§ What the exercise asks
Every line from the line containing "This corresponds to" through the final line below must be returned exactly, and no other line.

Collected data:

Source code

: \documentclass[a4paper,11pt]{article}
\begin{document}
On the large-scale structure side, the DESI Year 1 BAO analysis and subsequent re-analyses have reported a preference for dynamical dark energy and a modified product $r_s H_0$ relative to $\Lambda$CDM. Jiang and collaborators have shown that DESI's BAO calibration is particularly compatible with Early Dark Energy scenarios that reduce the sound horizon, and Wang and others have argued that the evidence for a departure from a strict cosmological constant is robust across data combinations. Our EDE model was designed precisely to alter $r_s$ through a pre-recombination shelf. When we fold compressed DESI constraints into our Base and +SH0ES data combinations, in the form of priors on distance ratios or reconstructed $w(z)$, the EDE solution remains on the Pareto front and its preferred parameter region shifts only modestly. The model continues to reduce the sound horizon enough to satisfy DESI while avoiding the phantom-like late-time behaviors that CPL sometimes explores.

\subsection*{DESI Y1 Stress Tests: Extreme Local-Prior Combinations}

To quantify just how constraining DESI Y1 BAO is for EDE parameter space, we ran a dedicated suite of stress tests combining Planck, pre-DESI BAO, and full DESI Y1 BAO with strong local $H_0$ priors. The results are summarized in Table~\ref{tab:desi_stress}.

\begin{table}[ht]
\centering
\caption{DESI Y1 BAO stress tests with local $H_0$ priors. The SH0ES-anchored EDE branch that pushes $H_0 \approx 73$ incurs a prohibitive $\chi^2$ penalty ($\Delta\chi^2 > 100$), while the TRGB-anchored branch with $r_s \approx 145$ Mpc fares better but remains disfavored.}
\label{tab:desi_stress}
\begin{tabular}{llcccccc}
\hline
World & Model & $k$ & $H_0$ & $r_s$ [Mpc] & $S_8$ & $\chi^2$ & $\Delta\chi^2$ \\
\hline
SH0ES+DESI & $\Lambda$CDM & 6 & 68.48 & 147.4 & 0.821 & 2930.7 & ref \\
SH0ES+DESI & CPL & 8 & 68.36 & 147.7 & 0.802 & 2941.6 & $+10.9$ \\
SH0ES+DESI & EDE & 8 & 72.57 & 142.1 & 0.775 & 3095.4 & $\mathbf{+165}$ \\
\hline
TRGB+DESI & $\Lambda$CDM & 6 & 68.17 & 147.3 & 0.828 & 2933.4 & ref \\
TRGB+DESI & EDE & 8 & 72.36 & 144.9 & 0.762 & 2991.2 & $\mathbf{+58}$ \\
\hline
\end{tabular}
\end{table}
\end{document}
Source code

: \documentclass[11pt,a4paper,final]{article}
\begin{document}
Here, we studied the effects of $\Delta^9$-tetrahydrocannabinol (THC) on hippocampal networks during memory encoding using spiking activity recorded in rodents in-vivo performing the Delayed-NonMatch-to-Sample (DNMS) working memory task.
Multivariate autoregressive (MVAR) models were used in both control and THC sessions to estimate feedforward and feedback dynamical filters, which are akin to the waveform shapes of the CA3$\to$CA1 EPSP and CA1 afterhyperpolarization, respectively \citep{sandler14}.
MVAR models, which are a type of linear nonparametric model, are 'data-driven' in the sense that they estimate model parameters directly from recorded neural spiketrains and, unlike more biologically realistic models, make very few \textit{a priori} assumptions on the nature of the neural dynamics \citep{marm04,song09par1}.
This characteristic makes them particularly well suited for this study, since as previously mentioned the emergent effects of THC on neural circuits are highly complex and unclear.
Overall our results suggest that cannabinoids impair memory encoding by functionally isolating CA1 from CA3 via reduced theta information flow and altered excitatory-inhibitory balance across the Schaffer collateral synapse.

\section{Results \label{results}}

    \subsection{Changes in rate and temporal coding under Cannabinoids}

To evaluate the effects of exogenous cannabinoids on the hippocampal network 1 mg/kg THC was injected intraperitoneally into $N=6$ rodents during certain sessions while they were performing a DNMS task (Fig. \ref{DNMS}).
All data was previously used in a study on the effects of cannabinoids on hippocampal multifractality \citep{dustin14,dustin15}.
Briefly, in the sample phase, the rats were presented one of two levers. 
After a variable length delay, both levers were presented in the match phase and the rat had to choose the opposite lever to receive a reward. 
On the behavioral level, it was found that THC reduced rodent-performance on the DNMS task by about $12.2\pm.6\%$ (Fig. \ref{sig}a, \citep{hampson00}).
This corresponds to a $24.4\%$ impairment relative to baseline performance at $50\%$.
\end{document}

§ Solved problem
This corresponds to a $24.4\%$ impairment relative to baseline performance at $50\%$.
\end{document}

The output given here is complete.